[Source data]
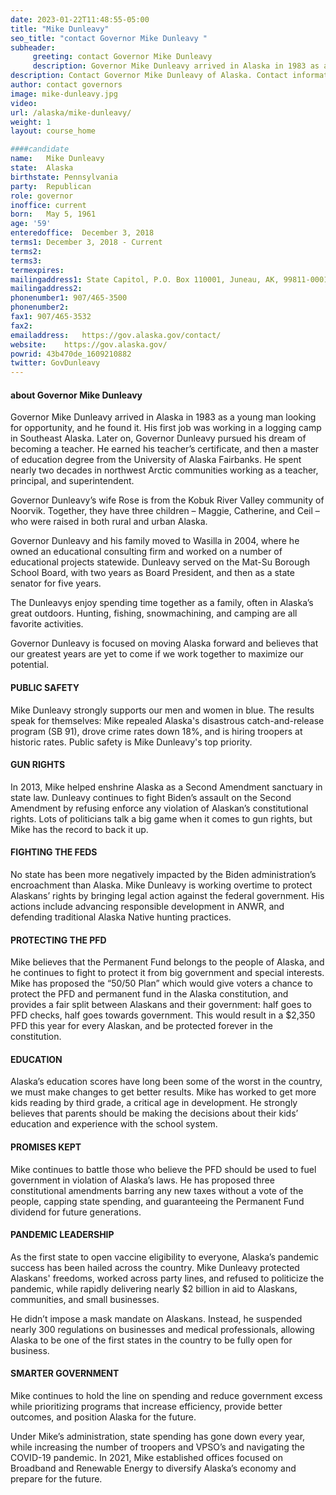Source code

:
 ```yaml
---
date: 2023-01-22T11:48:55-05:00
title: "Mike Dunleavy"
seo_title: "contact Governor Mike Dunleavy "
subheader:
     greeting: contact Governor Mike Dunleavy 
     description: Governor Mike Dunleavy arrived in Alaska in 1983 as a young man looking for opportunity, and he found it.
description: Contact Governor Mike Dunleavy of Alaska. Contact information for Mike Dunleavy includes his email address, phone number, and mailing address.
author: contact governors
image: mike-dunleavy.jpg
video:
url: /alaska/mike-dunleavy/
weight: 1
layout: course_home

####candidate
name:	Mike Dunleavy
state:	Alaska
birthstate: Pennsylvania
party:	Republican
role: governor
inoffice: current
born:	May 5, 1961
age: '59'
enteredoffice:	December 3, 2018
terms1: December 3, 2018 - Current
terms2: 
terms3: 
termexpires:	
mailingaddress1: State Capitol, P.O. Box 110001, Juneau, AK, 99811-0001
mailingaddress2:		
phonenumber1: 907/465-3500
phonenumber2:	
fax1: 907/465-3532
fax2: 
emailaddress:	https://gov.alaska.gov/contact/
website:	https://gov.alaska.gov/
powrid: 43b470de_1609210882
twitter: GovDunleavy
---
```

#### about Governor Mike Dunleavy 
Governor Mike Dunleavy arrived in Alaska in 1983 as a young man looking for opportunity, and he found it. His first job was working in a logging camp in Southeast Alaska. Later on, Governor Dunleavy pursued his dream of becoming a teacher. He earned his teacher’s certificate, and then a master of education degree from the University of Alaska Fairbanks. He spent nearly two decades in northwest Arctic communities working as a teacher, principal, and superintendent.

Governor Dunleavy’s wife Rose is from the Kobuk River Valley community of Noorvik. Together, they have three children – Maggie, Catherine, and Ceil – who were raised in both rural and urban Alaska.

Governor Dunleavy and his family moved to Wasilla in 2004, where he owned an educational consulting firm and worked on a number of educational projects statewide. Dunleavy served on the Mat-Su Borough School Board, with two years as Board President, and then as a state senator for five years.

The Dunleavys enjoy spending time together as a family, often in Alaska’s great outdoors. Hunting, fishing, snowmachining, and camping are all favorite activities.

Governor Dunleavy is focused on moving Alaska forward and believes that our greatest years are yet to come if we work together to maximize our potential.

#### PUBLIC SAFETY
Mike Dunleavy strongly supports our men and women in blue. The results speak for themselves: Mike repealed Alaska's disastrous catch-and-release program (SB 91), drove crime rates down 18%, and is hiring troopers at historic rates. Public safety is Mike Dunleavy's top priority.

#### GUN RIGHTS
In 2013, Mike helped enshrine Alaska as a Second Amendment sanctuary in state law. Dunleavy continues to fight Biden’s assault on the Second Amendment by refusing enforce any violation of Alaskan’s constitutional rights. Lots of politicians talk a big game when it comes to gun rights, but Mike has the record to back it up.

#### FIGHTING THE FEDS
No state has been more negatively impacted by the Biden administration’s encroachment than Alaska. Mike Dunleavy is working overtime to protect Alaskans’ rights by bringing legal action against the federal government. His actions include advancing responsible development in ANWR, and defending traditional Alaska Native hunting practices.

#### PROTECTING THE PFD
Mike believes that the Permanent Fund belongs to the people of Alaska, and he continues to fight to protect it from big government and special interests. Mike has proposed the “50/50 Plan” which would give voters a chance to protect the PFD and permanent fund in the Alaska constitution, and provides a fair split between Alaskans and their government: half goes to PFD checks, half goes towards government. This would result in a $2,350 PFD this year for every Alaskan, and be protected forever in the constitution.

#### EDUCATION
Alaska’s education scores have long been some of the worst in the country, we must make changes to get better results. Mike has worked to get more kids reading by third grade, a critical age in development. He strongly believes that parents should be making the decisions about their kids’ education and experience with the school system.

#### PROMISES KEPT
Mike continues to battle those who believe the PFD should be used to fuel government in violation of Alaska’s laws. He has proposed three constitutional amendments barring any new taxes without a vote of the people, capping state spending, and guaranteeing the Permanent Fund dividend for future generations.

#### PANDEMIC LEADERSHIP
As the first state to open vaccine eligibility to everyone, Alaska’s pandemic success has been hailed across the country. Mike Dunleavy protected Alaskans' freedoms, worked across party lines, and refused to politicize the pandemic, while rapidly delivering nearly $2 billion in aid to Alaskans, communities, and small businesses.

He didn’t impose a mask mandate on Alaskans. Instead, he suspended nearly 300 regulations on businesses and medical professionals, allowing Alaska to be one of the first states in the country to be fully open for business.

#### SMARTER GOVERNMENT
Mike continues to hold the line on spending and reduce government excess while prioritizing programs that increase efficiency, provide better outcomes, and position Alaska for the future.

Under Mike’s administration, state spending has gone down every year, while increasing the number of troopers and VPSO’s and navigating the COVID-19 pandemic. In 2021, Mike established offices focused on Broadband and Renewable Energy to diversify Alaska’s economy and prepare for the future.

# [Task objective]
Check every line of the data, and copy the ones that contain "focused".

# [Task result]
Governor Dunleavy is focused on moving Alaska forward and believes that our greatest years are yet to come if we work together to maximize our potential.
Under Mike’s administration, state spending has gone down every year, while increasing the number of troopers and VPSO’s and navigating the COVID-19 pandemic. In 2021, Mike established offices focused on Broadband and Renewable Energy to diversify Alaska’s economy and prepare for the future.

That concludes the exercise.